Benzetmek hiç biter mi devam ediyorlar benzetmeye bizleri kendilerine!
Bizde ne varsa sizde de olacak dediler bir kere, hiç boş dururlar mı?
O yüzden alın size AKP temsilciliği!
Nerede Kıbrıs Türkü?
Nerede irade?
Yok işte!
O kadar bir yol aldılar ki ekranlarda onları görüyoruz.
Konuşuyorlar bizlerin yerine.
Bizlerin olduğu yerde sizler yoksunuz diyerek her daim bu şekilde sahip oluyorlar irademize.
Bakınız buraya göndermiş oldukları petrol arama gemilerine.
Bulacakları doğal gaz ya da hidro karbonu bize mi bağışlayacaklar?
Asla!
Bir yandan savaş çığırtkanlığı yapıyorlar üstümüze basarak, bir yandan da asla haklarımızı Rum tarafına bırakmayız diyorlar.
Oysa her türlü hakkımızın üzerine onlar oturmuş oldular.
Ve haktan bahsediyorlar.
Garantör, garantör olarak kalmadı.
Açıkçası ülkenin gerçek idarecisi olduklarını görüyoruz.
Yöneten bizler değil, onlardır.
Her türlü konuşmaları ve tavırları onları ortaya zaten koyuyor.
1974 tarihinden sonra benzeyen her bir yanımız devam ediyor.
Kaba kuvvet, saldırı, kırıp dökmek, insanları öldürmek, tecavüz, soygun, bunlar benzetilme yanımızdır.
Türkiye, şeriat düzenine gelip dayanmıştır.
Laiklik anlayışı tamamen bitirilmiş oluyor.
Yapılan kulliye ve camiler bunların göstergesidir.
Birçok dini dernekler ve bunlar üzerinden yetiştirilen şeriat kafalar giderek artıyor.
En iyi sömürü din sömürüsü üzerinden oluyor.
Dini kullanarak o ülkenin demokrasi anlayışı, laiklik anlayışı bu şekilde bitirilmiş olur ve tek adam hakimiyeti ortaya çıkar.
Yani halk bu şekilde teslim alınmış olur.
Bugün bizleri de bu şekilde hızla dini akımlar yoluyla teslim almaya devam ediyorlar.
Yapılan külliye bunu gösteriyor.
Ve bunun yanında devamı için yapılacak nice külliye ve camiler, imam hatip liseleri bugün geldiğimiz noktayı gösteriyor.

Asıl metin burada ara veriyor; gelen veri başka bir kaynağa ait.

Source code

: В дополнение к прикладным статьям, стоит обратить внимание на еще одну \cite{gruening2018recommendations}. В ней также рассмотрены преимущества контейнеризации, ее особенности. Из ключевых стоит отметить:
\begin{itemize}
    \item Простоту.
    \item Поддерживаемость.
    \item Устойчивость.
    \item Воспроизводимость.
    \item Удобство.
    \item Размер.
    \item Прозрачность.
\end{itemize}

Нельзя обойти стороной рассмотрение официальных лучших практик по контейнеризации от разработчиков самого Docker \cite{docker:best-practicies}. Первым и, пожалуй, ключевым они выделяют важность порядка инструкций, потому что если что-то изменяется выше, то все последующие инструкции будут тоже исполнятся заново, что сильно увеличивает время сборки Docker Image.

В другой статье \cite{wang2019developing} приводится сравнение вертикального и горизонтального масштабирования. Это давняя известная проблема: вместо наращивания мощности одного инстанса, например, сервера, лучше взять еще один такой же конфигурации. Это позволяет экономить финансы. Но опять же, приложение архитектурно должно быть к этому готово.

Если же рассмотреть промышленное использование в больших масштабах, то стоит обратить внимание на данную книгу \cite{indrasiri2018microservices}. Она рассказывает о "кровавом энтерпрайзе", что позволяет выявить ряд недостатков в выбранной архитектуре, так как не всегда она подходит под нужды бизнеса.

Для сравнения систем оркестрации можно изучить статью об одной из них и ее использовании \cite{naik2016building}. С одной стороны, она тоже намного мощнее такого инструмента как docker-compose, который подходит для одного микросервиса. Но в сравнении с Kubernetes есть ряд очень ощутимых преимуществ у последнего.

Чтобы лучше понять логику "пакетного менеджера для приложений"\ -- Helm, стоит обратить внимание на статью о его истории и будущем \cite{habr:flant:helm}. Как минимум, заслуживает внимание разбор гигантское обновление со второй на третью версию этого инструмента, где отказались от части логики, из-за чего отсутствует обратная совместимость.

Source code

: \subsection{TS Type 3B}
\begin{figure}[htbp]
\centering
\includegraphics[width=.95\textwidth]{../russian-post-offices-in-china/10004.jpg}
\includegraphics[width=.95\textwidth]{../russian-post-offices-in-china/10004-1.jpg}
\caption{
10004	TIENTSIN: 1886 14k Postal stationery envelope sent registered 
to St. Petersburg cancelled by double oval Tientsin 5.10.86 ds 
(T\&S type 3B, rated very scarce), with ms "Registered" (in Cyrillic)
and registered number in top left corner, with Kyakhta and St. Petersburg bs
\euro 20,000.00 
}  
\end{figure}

Bir iki gazeteler ve aydınlar hariç, her şey onun idaresi, emri altında hareket ediyor.
AKP ve Erdoğan rejiminin burada devam etmesi adına çalışma yapıyorlar.
Bunun yanında yine bir iki sendika, dernek, sivil toplum örgütü hariç, onlarda de ayni şekilde!
Peki bizler ne yapıyoruz?
Bunlara hiç dur diyen çıkmıyor.
Kabullenmiş duruma geldik.
Pes ettik adeta.
Yeter deyip de yola çıkmıyoruz.
Bunlar için mi varız ey Kıbrıslı Türkler?